── Data supplied

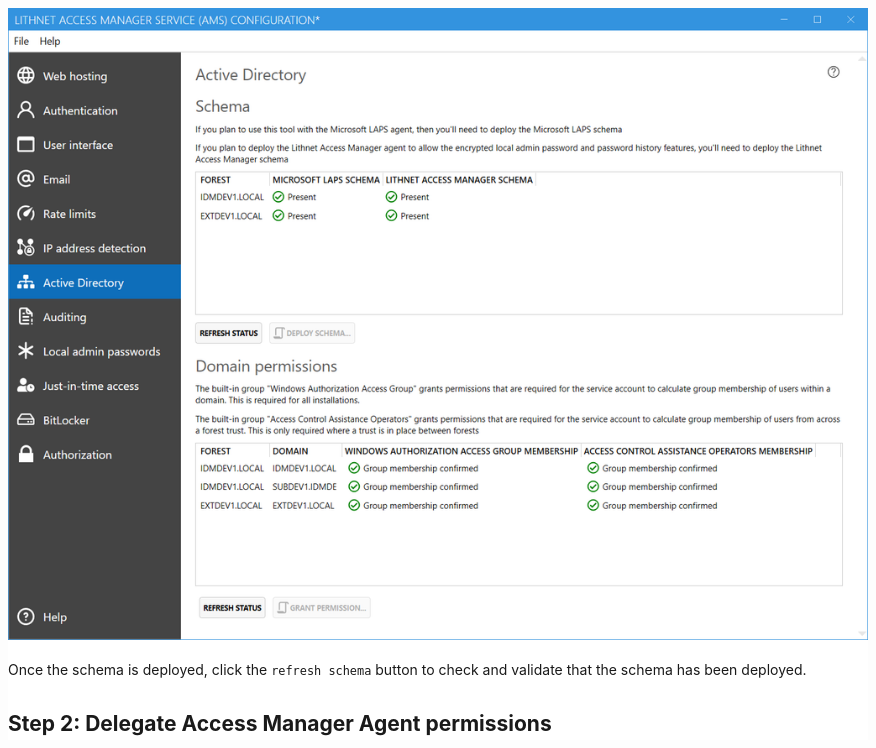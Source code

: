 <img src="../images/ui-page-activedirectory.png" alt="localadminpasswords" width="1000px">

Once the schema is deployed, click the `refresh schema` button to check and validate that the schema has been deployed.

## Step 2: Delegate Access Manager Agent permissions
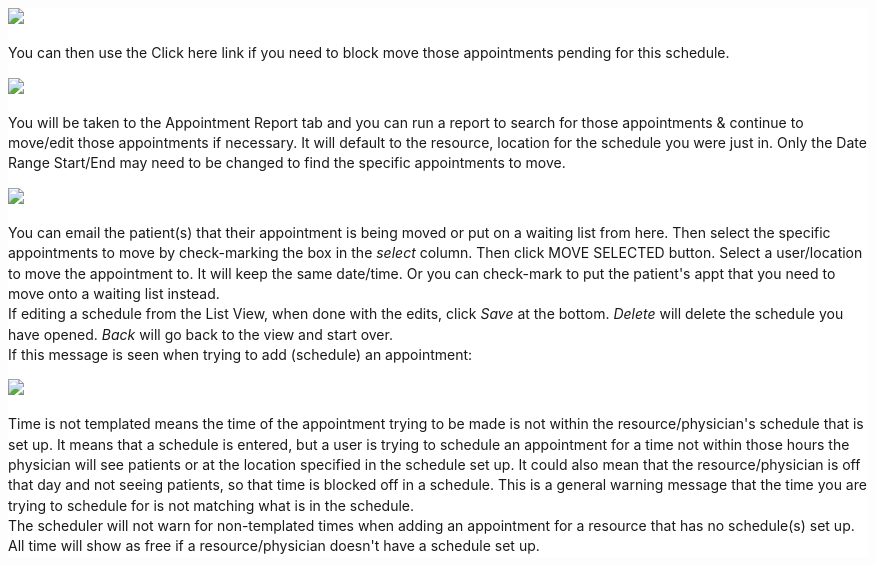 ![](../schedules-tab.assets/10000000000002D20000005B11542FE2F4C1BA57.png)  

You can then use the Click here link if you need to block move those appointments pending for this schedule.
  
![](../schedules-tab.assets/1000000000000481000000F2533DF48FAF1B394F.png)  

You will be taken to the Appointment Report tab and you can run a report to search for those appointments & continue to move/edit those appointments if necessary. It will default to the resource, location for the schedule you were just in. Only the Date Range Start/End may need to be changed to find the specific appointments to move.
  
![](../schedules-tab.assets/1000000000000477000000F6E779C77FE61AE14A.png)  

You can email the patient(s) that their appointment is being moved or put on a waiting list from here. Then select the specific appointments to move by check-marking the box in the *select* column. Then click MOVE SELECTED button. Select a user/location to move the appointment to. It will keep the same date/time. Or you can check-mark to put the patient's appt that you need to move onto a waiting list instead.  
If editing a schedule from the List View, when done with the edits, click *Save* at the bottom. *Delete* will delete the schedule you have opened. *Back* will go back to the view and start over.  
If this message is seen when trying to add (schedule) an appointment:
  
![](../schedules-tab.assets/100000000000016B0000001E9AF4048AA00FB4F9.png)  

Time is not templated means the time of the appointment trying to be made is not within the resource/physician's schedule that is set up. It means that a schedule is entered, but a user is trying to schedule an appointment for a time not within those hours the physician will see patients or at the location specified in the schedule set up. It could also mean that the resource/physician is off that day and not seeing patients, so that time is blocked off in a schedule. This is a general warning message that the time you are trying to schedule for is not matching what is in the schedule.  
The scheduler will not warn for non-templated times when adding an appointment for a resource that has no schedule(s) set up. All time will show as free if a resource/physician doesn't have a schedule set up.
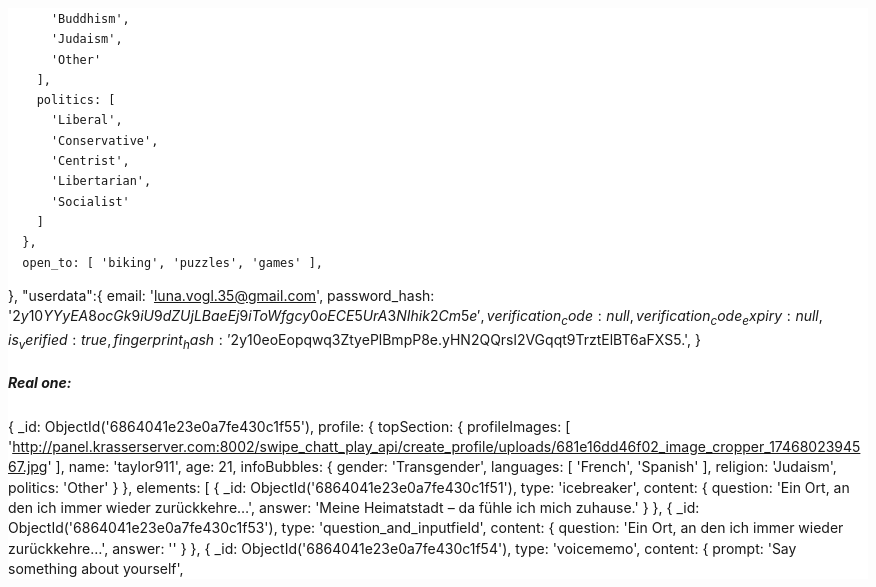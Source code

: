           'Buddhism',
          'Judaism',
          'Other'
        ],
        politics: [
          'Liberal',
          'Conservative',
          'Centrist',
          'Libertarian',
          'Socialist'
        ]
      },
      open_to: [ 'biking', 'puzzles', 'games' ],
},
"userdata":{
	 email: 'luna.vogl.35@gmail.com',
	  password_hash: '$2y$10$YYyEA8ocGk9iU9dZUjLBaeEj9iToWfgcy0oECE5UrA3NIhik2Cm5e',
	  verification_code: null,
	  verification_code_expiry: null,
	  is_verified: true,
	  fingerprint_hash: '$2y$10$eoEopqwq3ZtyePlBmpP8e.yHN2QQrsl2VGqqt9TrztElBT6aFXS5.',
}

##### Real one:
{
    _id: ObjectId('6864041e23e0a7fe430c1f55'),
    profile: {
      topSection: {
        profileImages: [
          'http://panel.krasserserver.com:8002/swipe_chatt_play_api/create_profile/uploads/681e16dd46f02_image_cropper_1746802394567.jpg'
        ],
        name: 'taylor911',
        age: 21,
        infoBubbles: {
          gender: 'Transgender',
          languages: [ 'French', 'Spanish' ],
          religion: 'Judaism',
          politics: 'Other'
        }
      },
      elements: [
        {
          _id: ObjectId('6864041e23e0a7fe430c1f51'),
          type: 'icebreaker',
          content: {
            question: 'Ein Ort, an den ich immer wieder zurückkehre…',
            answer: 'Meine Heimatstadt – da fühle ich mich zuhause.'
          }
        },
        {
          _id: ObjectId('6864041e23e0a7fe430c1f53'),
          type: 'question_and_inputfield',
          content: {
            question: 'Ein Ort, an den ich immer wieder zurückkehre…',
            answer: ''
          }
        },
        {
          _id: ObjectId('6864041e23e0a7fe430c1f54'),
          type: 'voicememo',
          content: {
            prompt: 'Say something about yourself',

────
── Data supplied

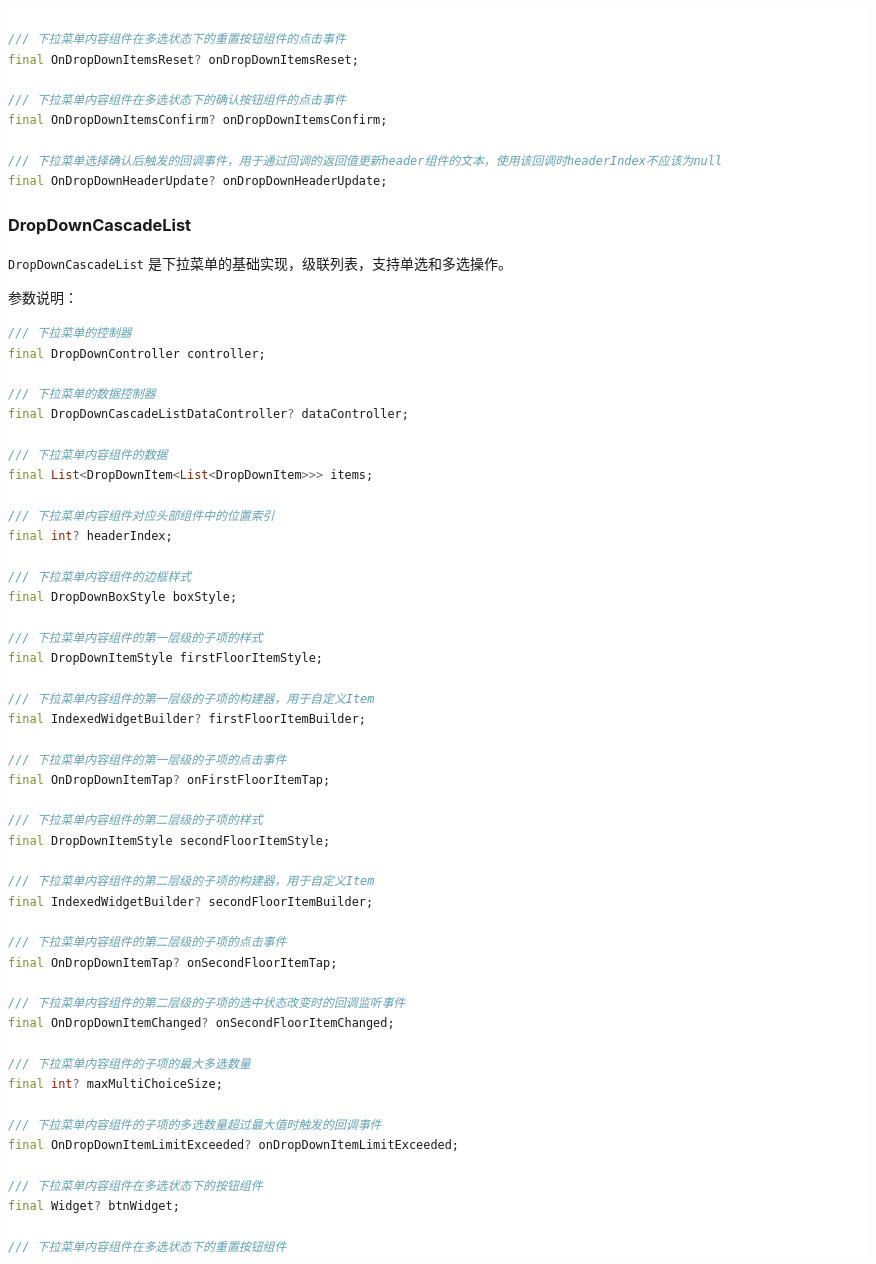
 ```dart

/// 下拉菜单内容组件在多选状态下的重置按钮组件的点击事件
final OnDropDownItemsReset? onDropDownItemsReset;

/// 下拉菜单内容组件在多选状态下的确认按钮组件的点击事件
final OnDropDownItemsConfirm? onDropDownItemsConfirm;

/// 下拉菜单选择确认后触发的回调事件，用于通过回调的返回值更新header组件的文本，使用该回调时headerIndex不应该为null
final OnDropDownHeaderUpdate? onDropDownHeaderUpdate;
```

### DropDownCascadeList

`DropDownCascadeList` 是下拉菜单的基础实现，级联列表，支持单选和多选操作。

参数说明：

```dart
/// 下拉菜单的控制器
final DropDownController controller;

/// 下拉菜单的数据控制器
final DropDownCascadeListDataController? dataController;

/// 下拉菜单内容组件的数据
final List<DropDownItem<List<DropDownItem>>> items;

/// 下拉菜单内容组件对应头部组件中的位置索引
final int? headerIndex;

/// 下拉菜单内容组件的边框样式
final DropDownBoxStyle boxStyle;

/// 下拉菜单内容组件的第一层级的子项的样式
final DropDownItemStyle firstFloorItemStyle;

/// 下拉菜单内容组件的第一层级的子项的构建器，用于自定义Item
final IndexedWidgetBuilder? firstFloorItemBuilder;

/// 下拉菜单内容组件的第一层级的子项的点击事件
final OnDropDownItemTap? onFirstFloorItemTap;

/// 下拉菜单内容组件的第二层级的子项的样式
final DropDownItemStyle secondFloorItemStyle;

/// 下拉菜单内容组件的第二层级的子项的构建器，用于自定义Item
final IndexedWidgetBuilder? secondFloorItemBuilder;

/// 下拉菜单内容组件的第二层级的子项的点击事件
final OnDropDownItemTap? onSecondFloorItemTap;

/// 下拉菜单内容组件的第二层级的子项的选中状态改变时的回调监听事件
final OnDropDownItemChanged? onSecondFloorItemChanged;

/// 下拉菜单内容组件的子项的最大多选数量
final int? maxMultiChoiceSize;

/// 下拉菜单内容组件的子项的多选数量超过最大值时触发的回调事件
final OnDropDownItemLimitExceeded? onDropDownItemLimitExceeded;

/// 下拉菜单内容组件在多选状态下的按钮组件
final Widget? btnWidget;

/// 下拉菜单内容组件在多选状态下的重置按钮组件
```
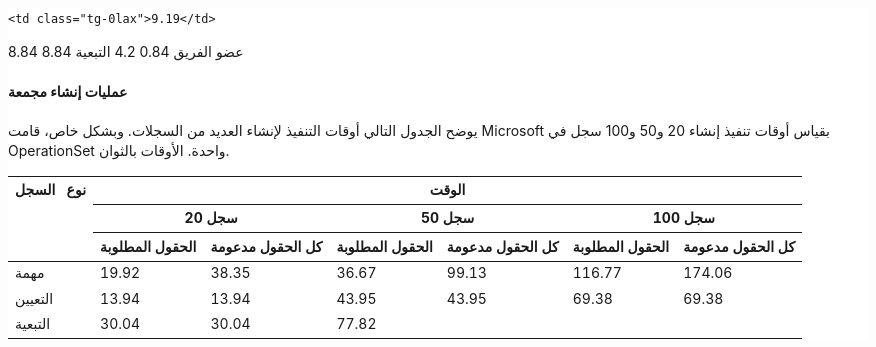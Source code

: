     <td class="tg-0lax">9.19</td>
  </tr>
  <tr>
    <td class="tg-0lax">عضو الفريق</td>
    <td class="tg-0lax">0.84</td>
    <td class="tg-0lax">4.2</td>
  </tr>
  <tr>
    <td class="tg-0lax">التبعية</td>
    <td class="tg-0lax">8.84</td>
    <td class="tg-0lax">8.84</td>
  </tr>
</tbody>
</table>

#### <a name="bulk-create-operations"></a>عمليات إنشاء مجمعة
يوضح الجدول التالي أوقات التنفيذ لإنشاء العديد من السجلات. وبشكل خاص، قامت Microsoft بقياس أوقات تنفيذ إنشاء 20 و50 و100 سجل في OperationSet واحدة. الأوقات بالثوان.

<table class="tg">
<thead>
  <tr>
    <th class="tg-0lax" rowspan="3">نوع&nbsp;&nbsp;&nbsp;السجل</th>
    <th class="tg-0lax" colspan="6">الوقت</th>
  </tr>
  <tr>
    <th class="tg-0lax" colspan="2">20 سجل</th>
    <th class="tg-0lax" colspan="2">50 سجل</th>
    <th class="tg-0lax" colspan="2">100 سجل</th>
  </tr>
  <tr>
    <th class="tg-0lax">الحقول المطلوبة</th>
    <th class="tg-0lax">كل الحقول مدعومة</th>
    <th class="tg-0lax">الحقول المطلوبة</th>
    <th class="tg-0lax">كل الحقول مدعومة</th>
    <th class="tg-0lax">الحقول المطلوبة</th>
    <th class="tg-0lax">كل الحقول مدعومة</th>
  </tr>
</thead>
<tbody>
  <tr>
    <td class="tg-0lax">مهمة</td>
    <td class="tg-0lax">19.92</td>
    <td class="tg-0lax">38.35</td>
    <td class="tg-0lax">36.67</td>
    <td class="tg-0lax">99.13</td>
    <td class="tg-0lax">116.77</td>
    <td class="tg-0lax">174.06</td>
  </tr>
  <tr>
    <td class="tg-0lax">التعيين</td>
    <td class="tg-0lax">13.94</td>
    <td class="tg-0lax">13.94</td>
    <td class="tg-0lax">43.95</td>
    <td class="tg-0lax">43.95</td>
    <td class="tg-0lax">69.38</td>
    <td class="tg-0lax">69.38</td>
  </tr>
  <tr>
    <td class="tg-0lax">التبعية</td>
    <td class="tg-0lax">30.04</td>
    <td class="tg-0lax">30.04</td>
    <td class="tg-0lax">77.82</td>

────
── Data supplied

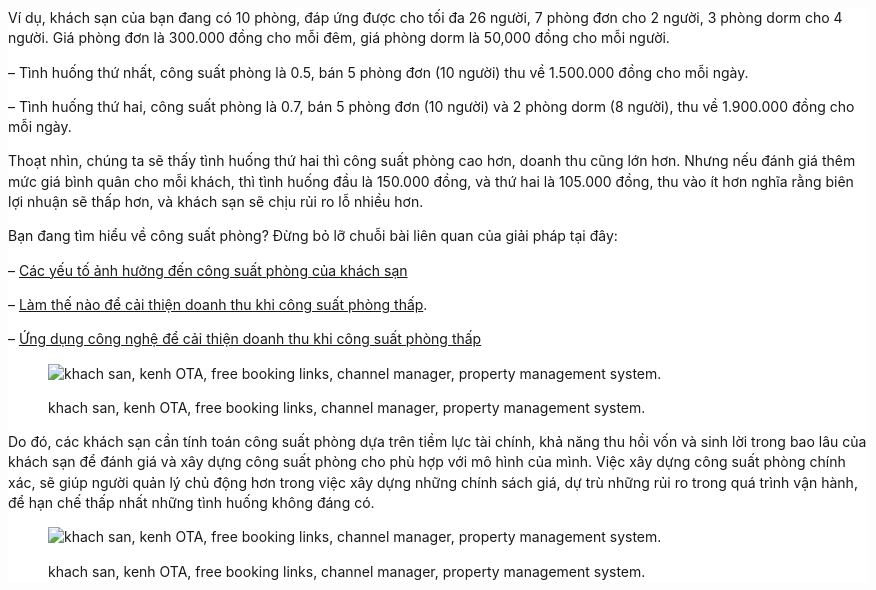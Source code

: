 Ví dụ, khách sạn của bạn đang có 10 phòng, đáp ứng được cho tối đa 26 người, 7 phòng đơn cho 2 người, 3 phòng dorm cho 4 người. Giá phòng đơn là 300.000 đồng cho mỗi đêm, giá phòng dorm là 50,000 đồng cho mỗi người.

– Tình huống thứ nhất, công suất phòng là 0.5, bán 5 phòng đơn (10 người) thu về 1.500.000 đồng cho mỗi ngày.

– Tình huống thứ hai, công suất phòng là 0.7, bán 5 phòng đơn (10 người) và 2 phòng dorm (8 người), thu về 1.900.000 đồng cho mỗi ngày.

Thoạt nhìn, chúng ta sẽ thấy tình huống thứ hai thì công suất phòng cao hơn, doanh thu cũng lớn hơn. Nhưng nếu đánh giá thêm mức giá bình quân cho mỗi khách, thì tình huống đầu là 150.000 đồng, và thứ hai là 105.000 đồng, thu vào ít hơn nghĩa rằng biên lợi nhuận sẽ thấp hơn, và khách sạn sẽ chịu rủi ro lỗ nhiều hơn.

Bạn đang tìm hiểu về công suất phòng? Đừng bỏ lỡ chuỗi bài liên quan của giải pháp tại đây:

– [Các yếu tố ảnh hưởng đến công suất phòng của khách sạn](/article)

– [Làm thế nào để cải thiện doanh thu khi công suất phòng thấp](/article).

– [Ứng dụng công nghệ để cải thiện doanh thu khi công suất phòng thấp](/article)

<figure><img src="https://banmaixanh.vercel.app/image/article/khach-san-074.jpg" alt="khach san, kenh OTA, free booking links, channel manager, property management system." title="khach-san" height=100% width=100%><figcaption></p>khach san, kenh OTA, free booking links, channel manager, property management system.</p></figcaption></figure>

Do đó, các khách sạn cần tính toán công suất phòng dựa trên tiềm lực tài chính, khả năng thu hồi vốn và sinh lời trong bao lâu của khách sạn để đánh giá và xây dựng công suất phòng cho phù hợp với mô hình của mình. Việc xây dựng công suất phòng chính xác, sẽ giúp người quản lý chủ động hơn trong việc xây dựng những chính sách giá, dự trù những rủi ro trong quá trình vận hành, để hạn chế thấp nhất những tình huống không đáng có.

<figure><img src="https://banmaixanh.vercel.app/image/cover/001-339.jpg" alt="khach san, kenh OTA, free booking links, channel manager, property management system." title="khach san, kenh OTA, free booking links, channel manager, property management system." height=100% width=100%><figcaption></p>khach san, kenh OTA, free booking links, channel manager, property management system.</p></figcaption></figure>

────

__Requirement__
Copy out every line in the listing where the word "name" appears.

__Result for this task__
        name: 'taylor911',
#### <a name="bulk-create-operations"></a>عمليات إنشاء مجمعة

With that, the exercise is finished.